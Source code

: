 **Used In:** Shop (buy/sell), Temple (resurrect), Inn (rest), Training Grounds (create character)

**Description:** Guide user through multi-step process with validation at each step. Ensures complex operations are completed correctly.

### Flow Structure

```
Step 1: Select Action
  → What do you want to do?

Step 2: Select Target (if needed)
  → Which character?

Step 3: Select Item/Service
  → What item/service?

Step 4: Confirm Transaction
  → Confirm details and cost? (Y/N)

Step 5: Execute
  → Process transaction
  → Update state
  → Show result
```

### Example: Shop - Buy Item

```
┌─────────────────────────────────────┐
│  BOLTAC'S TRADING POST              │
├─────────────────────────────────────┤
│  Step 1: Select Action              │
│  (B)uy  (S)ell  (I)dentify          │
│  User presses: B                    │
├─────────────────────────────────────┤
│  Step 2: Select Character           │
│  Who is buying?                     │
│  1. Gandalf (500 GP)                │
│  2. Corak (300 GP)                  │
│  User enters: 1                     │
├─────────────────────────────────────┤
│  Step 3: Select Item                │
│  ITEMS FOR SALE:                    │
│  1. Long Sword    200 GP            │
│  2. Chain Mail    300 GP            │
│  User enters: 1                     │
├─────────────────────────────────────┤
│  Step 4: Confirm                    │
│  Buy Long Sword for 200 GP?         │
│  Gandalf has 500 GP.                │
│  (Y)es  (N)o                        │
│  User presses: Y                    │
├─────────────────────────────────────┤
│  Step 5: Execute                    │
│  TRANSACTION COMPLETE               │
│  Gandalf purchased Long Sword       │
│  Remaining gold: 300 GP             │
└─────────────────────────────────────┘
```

-------------------------

Each line above that contains "Gandalf" must be copied out.

│  1. Gandalf (500 GP)                │
│  Gandalf has 500 GP.                │
│  Gandalf purchased Long Sword       │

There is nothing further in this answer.